:: RECORDS TO PROCESS ::
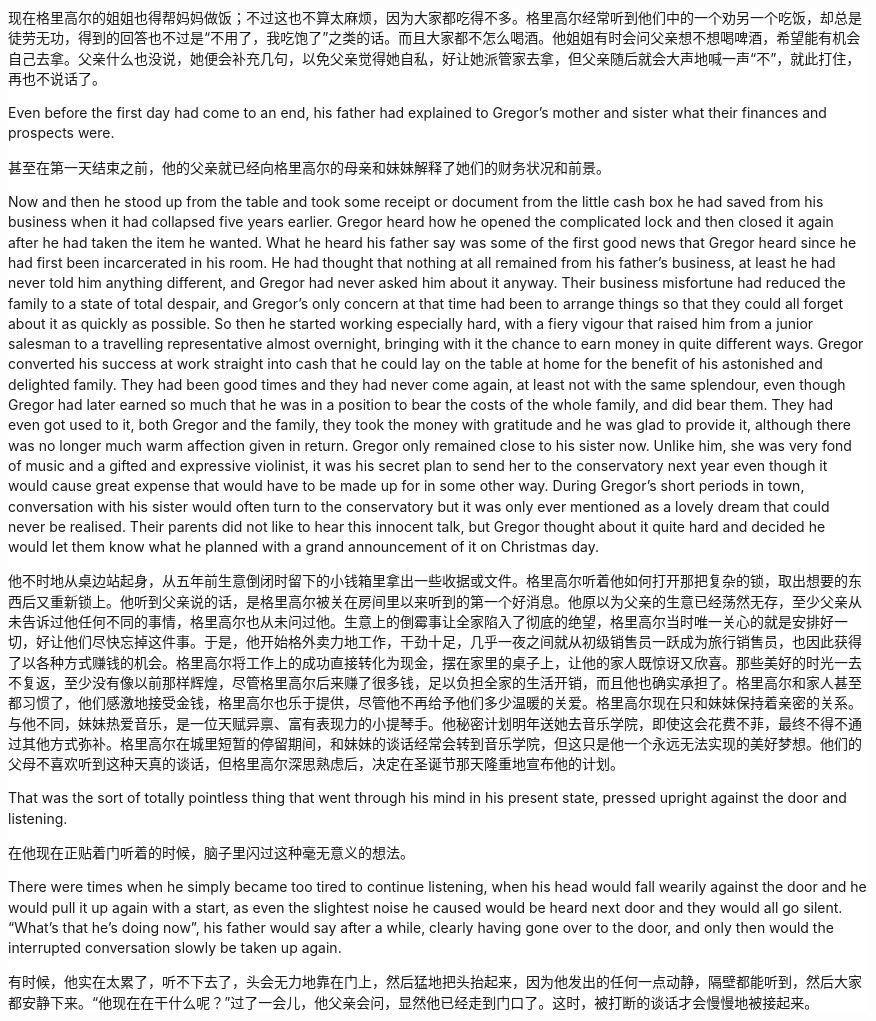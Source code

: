 现在格里高尔的姐姐也得帮妈妈做饭；不过这也不算太麻烦，因为大家都吃得不多。格里高尔经常听到他们中的一个劝另一个吃饭，却总是徒劳无功，得到的回答也不过是“不用了，我吃饱了”之类的话。而且大家都不怎么喝酒。他姐姐有时会问父亲想不想喝啤酒，希望能有机会自己去拿。父亲什么也没说，她便会补充几句，以免父亲觉得她自私，好让她派管家去拿，但父亲随后就会大声地喊一声“不”，就此打住，再也不说话了。



Even before the first day had come to an end, his father had explained to Gregor’s mother and sister what their finances and prospects were.

甚至在第一天结束之前，他的父亲就已经向格里高尔的母亲和妹妹解释了她们的财务状况和前景。

Now and then he stood up from the table and took some receipt or document from the little cash box he had saved from his business when it had collapsed five years earlier. Gregor heard how he opened the complicated lock and then closed it again after he had taken the item he wanted. What he heard his father say was some of the first good news that Gregor heard since he had first been incarcerated in his room. He had thought that nothing at all remained from his father’s business, at least he had never told him anything different, and Gregor had never asked him about it anyway. Their business misfortune had reduced the family to a state of total despair, and Gregor’s only concern at that time had been to arrange things so that they could all forget about it as quickly as possible. So then he started working especially hard, with a fiery vigour that raised him from a junior salesman to a travelling representative almost overnight, bringing with it the chance to earn money in quite different ways. Gregor converted his success at work straight into cash that he could lay on the table at home for the benefit of his astonished and delighted family. They had been good times and they had never come again, at least not with the same splendour, even though Gregor had later earned so much that he was in a position to bear the costs of the whole family, and did bear them. They had even got used to it, both Gregor and the family, they took the money with gratitude and he was glad to provide it, although there was no longer much warm affection given in return. Gregor only remained close to his sister now. Unlike him, she was very fond of music and a gifted and expressive violinist, it was his secret plan to send her to the conservatory next year even though it would cause great expense that would have to be made up for in some other way. During Gregor’s short periods in town, conversation with his sister would often turn to the conservatory but it was only ever mentioned as a lovely dream that could never be realised. Their parents did not like to hear this innocent talk, but Gregor thought about it quite hard and decided he would let them know what he planned with a grand announcement of it on Christmas day.

他不时地从桌边站起身，从五年前生意倒闭时留下的小钱箱里拿出一些收据或文件。格里高尔听着他如何打开那把复杂的锁，取出想要的东西后又重新锁上。他听到父亲说的话，是格里高尔被关在房间里以来听到的第一个好消息。他原以为父亲的生意已经荡然无存，至少父亲从未告诉过他任何不同的事情，格里高尔也从未问过他。生意上的倒霉事让全家陷入了彻底的绝望，格里高尔当时唯一关心的就是安排好一切，好让他们尽快忘掉这件事。于是，他开始格外卖力地工作，干劲十足，几乎一夜之间就从初级销售员一跃成为旅行销售员，也因此获得了以各种方式赚钱的机会。格里高尔将工作上的成功直接转化为现金，摆在家里的桌子上，让他的家人既惊讶又欣喜。那些美好的时光一去不复返，至少没有像以前那样辉煌，尽管格里高尔后来赚了很多钱，足以负担全家的生活开销，而且他也确实承担了。格里高尔和家人甚至都习惯了，他们感激地接受金钱，格里高尔也乐于提供，尽管他不再给予他们多少温暖的关爱。格里高尔现在只和妹妹保持着亲密的关系。与他不同，妹妹热爱音乐，是一位天赋异禀、富有表现力的小提琴手。他秘密计划明年送她去音乐学院，即使这会花费不菲，最终不得不通过其他方式弥补。格里高尔在城里短暂的停留期间，和妹妹的谈话经常会转到音乐学院，但这只是他一个永远无法实现的美好梦想。他们的父母不喜欢听到这种天真的谈话，但格里高尔深思熟虑后，决定在圣诞节那天隆重地宣布他的计划。



That was the sort of totally pointless thing that went through his mind in his present state, pressed upright against the door and listening.

在他现在正贴着门听着的时候，脑子里闪过这种毫无意义的想法。

There were times when he simply became too tired to continue listening, when his head would fall wearily against the door and he would pull it up again with a start, as even the slightest noise he caused would be heard next door and they would all go silent. “What’s that he’s doing now”, his father would say after a while, clearly having gone over to the door, and only then would the interrupted conversation slowly be taken up again.

有时候，他实在太累了，听不下去了，头会无力地靠在门上，然后猛地把头抬起来，因为他发出的任何一点动静，隔壁都能听到，然后大家都安静下来。“他现在在干什么呢？”过了一会儿，他父亲会问，显然他已经走到门口了。这时，被打断的谈话才会慢慢地被接起来。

:: DIRECTIONS ::
Identify the lines in the entries above that contain "listening", then copy them out.

:: TASK OUTPUT ::
That was the sort of totally pointless thing that went through his mind in his present state, pressed upright against the door and listening.
There were times when he simply became too tired to continue listening, when his head would fall wearily against the door and he would pull it up again with a start, as even the slightest noise he caused would be heard next door and they would all go silent. “What’s that he’s doing now”, his father would say after a while, clearly having gone over to the door, and only then would the interrupted conversation slowly be taken up again.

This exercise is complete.